Spinal muscular atrophy (SMA) is an autosomal recessive genetic disorder, characterized by progressive muscle weakness caused by a loss of specialized nerve cells (motor neurons) in the spinal cord and brainstem, the part of the brain connected to the spinal cord.
SMA experimental therapies under investigation include treatments that aim to increase SMN protein levels, enhance residual SMN function and compensate for its loss. This section offers an overview of potential therapies now in testing. For detailed information, please click on the name of the drug you want to examine.
SMN gene therapy
SMN gene therapy is thought to be a viable way of restoring the SMN protein levels in people with SMA. Each therapy is designed to deliver, using a harmless virus, a functional copy of the SMN1 gene to the cells in the body. Three groups are currently investigating this approach.

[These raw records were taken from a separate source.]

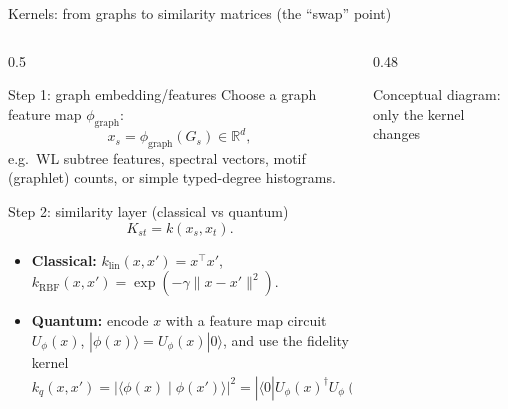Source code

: \documentclass[aspectratio=169,xcolor={dvipsnames}]{beamer}
\renewcommand{\accent}[1]{\textbf{#1}}
\newcommand{\R}{\mathbb{R}}
\begin{document}
\begin{frame}[shrink=30]{Kernels: from graphs to similarity matrices (the “swap” point)}
    \small
    \begin{columns}[T,onlytextwidth]
    \begin{column}{0.5\textwidth}
    \begin{block}{Step 1: graph embedding/features}
    Choose a graph feature map $\phi_{\text{graph}}$:
    \[
    x_s=\phi_{\text{graph}}(G_s)\in\R^d,
    \]
    e.g.\ WL subtree features, spectral vectors, motif (graphlet) counts, or simple typed-degree histograms.
    \end{block}

    \begin{block}{Step 2: similarity layer (classical vs quantum)}
    \[
    K_{st}=k(x_s,x_t).
    \]
    \begin{itemize}\setlength\itemsep{2pt}
    \item \accent{Classical:} $k_{\text{lin}}(x,x')=x^\top x'$, \;\;
    $k_{\text{RBF}}(x,x')=\exp(-\gamma\|x-x'\|^2)$.
    \item \accent{Quantum:} encode $x$ with a feature map circuit $U_\phi(x)$,
    $|\phi(x)\rangle=U_\phi(x)|0\rangle$, and use the fidelity kernel
    \[
    k_q(x,x')=\left|\langle \phi(x)\mid \phi(x')\rangle\right|^2
    =\left|\langle 0|U_\phi(x)^\dagger U_\phi(x')|0\rangle\right|^2.
    \]
    \end{itemize}
    \end{block}
    \end{column}

    \begin{column}{0.48\textwidth}
    \begin{block}{Conceptual diagram: only the kernel changes}
    \centering

    \newcommand{\pipesep}{7mm}   %
    \newcommand{\swapdrop}{7mm}   %
    \newcommand{\diagscale}{0.88} %

\end{block}
\end{column}
\end{columns}
\end{frame}
\end{document}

Humans have a second gene called the SMN2 gene, which also contributes to the production of SMN protein but in a considerably lesser amount. Antisense oligonucleotides (ASO) are small molecules that can bind to RNA and change how it is read. They can accurately target the SMN2 gene and convert it into the SMN1 gene, thereby driving production of more functional SMN protein. Spinraza is the first ASO approved by the FDA to treat SMA in infants and adults.
Production of SMN protein from the SMN2 gene
These drugs are designed to increase the amount of functional SMN protein from the SMN2 gene.
Neuroprotective molecules aim to restore the function of motor neurons or prevent their death. Two such molecules are currently being investigated.
Molecules that improve muscle function
CK2127107 is designed to protect muscle atrophy and slow or stop the disease’s progression. Researchers are also working on potential therapies by inhibiting mysostatin, a naturally occurring protein that normally blocks muscle overgrowth.